Il primo brano “ab” – il titolo riferendosi all’equivalente in latino della preposizione “da”, indica la partenza – si apre con un loop a cui man mano si aggiungono altri effetti. Si ha l’impressione di trovarsi sott’acqua o piuttosto nello spazio, in una realtà non terrestre, ovattata e caratterizzata da uno scorrere del tempo impercettibile; solo l’entrata della batteria al 5° minuto conferisce venature jazzistiche alla composizione. Si prosegue con “hldrrr”, che mantiene nell’arrangiamento un filo conduttore col precedente, con la differenza che riconosciamo da principio la presenza di batteria e tastiere. Ancora un altro capitolo della storia ce lo racconta “the big D”, che introduce un suono che ricorda un henshoo giapponese, mentre la batteria alterata dall’elettronica scandisce un beat da musica disco. In “Translucent” la batteria torna protagonista conferendo al pezzo un ritmo inquieto; l’atmosfera cambia e ci porta a fantasticare su ambientazioni “aliene”, con esplosioni da guerre stellari.

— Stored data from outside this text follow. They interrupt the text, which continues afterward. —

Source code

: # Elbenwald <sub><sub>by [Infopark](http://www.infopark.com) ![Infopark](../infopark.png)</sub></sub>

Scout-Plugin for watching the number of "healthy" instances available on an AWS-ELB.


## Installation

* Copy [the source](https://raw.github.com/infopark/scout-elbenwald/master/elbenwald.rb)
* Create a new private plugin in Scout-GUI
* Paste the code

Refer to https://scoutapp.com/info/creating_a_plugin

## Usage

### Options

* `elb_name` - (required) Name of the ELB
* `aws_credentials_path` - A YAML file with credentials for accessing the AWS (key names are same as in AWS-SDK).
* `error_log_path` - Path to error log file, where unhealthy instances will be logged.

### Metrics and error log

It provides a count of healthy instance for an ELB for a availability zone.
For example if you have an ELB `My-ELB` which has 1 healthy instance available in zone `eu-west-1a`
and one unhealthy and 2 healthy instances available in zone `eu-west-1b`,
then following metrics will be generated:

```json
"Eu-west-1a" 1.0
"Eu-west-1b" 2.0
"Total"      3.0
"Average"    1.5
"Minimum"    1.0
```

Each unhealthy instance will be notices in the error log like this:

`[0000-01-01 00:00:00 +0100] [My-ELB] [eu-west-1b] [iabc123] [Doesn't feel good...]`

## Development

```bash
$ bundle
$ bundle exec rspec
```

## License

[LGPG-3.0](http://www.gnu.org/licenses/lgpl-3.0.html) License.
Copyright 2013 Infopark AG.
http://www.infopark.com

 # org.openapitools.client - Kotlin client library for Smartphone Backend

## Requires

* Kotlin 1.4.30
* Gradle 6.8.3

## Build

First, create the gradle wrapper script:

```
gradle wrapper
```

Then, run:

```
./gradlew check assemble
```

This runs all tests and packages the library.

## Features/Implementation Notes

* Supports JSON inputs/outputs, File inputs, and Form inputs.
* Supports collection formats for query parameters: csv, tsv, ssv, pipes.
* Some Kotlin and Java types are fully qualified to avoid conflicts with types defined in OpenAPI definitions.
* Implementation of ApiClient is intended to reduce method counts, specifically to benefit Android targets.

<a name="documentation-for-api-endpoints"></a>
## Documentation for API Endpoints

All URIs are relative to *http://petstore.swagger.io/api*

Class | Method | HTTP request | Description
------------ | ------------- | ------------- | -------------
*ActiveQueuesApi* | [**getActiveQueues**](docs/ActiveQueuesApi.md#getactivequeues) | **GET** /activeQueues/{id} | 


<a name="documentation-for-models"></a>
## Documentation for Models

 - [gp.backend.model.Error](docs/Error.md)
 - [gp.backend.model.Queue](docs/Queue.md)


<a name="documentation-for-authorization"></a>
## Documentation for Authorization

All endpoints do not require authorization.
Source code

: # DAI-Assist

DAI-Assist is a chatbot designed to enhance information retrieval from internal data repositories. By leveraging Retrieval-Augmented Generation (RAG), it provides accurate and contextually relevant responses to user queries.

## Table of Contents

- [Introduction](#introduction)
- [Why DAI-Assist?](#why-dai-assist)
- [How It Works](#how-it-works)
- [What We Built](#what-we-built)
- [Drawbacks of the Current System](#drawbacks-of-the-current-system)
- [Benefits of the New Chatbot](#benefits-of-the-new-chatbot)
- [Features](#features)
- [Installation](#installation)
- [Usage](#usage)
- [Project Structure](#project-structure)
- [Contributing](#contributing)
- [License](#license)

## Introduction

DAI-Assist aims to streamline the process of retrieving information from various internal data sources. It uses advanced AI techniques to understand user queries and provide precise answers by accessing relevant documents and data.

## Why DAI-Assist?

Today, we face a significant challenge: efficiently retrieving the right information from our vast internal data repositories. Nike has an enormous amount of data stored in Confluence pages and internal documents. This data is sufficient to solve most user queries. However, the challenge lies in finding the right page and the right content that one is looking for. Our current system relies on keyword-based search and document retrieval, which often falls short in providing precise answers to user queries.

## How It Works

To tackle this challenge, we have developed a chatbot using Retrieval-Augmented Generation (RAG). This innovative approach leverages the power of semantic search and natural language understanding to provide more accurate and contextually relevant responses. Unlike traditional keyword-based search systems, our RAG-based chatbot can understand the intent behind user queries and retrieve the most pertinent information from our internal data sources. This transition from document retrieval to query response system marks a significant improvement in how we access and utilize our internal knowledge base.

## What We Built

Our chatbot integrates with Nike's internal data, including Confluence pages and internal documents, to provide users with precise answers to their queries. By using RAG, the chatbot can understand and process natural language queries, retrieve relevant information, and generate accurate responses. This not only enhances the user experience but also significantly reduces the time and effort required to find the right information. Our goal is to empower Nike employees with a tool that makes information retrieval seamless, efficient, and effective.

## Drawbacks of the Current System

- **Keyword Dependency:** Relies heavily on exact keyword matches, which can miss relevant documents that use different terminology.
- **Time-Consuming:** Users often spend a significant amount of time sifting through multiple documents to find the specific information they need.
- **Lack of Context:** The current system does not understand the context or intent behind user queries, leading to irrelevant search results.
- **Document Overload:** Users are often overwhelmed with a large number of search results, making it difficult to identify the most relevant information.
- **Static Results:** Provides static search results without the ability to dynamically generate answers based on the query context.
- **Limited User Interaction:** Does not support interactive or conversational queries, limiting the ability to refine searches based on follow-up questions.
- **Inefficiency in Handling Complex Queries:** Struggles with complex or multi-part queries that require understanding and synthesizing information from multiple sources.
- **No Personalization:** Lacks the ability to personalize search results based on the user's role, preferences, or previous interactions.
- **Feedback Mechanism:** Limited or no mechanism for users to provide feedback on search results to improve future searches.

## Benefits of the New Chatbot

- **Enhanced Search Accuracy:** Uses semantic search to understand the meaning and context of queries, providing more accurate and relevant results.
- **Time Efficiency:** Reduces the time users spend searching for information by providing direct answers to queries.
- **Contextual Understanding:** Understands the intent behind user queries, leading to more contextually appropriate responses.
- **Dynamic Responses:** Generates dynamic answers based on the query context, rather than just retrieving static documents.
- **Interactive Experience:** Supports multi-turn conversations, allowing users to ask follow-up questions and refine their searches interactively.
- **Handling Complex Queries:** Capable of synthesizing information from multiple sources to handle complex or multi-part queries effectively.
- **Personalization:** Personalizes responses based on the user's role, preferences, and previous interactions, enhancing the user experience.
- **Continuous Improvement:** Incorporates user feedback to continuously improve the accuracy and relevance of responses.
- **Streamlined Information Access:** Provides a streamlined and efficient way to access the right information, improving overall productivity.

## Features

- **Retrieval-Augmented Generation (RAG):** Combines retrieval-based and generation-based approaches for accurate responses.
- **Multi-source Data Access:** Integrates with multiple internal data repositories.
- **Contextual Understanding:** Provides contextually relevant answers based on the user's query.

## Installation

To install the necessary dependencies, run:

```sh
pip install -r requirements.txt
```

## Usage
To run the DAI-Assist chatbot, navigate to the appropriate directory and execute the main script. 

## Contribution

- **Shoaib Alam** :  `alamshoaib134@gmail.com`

“Gravitational Assist” in contrapposizione al precedente, sprigiona un senso di serenità con picchi di euforia; l’estrema essenzialità della linea melodica si dispiega su un interessante ed intricato tappeto sonoro che fa da base. Il titolo si riferisce a quel fenomeno per cui un veicolo nello spazio acquista velocità quando passa vicino ad un pianeta, grazie alla forza di gravità. “Aphelion” – anche qui il titolo si ispira allo spazio – ripete in una sequenza che pare infinita il medesimo tema, apportando di volta in volta solo delle aggiunte alla linea melodica principale; l’assenza totale di percussioni rende la sensazione del tempo che si dilata. “Panthalassa” – l’oceano primordiale – è una composizione della durata di 8.40 minuti che si divide in più fasi, distanti l’una dall’altra, in una lenta progressione di suoni. Un’eco di cicale introduce e chiude “Gone”, puzzle di frammenti musicali – un pianoforte e una chitarra realizzati con le tastiere, percussioni di vario genere – che sembrano avere la sola funzione di riempire il tempo, comparendo fugacemente per sparire poco dopo. È a mio avviso il brano più affascinante dell’album.

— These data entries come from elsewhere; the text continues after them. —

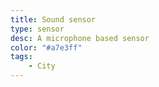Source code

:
 ```yaml
---
title: Sound sensor
type: sensor
desc: A microphone based sensor
color: "#a7e3ff"
tags:
    - City
---
```

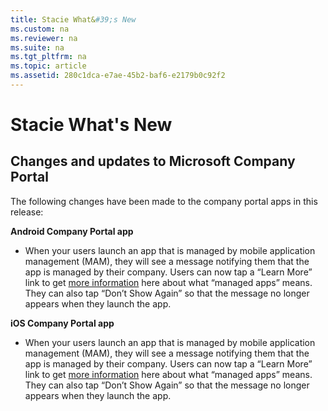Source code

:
 ```yaml
---
title: Stacie What&#39;s New
ms.custom: na
ms.reviewer: na
ms.suite: na
ms.tgt_pltfrm: na
ms.topic: article
ms.assetid: 280c1dca-e7ae-45b2-baf6-e2179b0c92f2
---
```

# Stacie What&#39;s New

## Changes and updates to Microsoft Company Portal
The following changes have been made to the company portal apps in this release:

**Android Company Portal app**

-   When your users launch an app that is managed by mobile application management (MAM), they will see a message notifying them that the app is managed by their company. Users can now tap a “Learn More” link to get [more information](https://technet.microsoft.com/library/mt502762.aspx#BKMK_andr_use_mgd_apps) here about what “managed apps” means. They can also tap “Don’t Show Again” so that the message no longer appears when they launch the app.

**iOS Company Portal app**

-   When your users launch an app that is managed by mobile application management (MAM), they will see a message notifying them that the app is managed by their company. Users can now tap a “Learn More” link to get [more information](https://technet.microsoft.com/library/mt598622.aspx#BKMK_ios_use_mgd_apps) here about what “managed apps” means. They can also tap “Don’t Show Again” so that the message no longer appears when they launch the app.
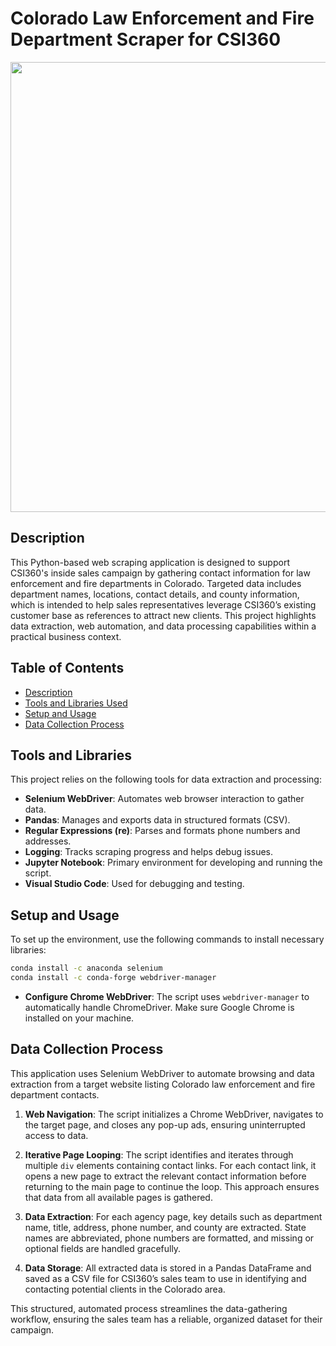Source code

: # Colorado Law Enforcement and Fire Department Scraper for CSI360

<p align="center">
<img src="images/CSI360-Logo-2022.png" width="720">
</p>

## Description
This Python-based web scraping application is designed to support CSI360's inside sales campaign by gathering contact information for law enforcement and fire departments in Colorado. Targeted data includes department names, locations, contact details, and county information, which is intended to help sales representatives leverage CSI360’s existing customer base as references to attract new clients. This project highlights data extraction, web automation, and data processing capabilities within a practical business context.

## Table of Contents
- [Description](#description)
- [Tools and Libraries Used](#tools-and-libraries-used)
- [Setup and Usage](#setup-and-usage)
- [Data Collection Process](#data-collection-process)


## Tools and Libraries
This project relies on the following tools for data extraction and processing:
- **Selenium WebDriver**: Automates web browser interaction to gather data.
- **Pandas**: Manages and exports data in structured formats (CSV).
- **Regular Expressions (re)**: Parses and formats phone numbers and addresses.
- **Logging**: Tracks scraping progress and helps debug issues.
- **Jupyter Notebook**: Primary environment for developing and running the script.
- **Visual Studio Code**: Used for debugging and testing.


## Setup and Usage
To set up the environment, use the following commands to install necessary libraries:
```bash
conda install -c anaconda selenium
conda install -c conda-forge webdriver-manager
```
   - **Configure Chrome WebDriver**: The script uses `webdriver-manager` to automatically handle ChromeDriver. Make sure Google Chrome is installed on your machine.

## Data Collection Process
This application uses Selenium WebDriver to automate browsing and data extraction from a target website listing Colorado law enforcement and fire department contacts.

1. **Web Navigation**: The script initializes a Chrome WebDriver, navigates to the target page, and closes any pop-up ads, ensuring uninterrupted access to data.

2. **Iterative Page Looping**: The script identifies and iterates through multiple `div` elements containing contact links. For each contact link, it opens a new page to extract the relevant contact information before returning to the main page to continue the loop. This approach ensures that data from all available pages is gathered.

3. **Data Extraction**: For each agency page, key details such as department name, title, address, phone number, and county are extracted. State names are abbreviated, phone numbers are formatted, and missing or optional fields are handled gracefully.

4. **Data Storage**: All extracted data is stored in a Pandas DataFrame and saved as a CSV file for CSI360’s sales team to use in identifying and contacting potential clients in the Colorado area.

This structured, automated process streamlines the data-gathering workflow, ensuring the sales team has a reliable, organized dataset for their campaign.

Più ritmata la prima parte di “Searching for the way” grazie all’intervento della batteria che si assenta in seguito, lasciando il brano come “in sospeso”, per poi tornare, preannunciata da altri elementi ritmici, insieme al suono di chitarra. Il mare, il vento ed un organo sintetico che imita il segnale di una nave in partenza sono protagonisti di “ad (Moher)”, composizione che chiude l’album quasi accennando alla conclusione di un viaggio in cui ci siamo lasciati condurre dall’autore.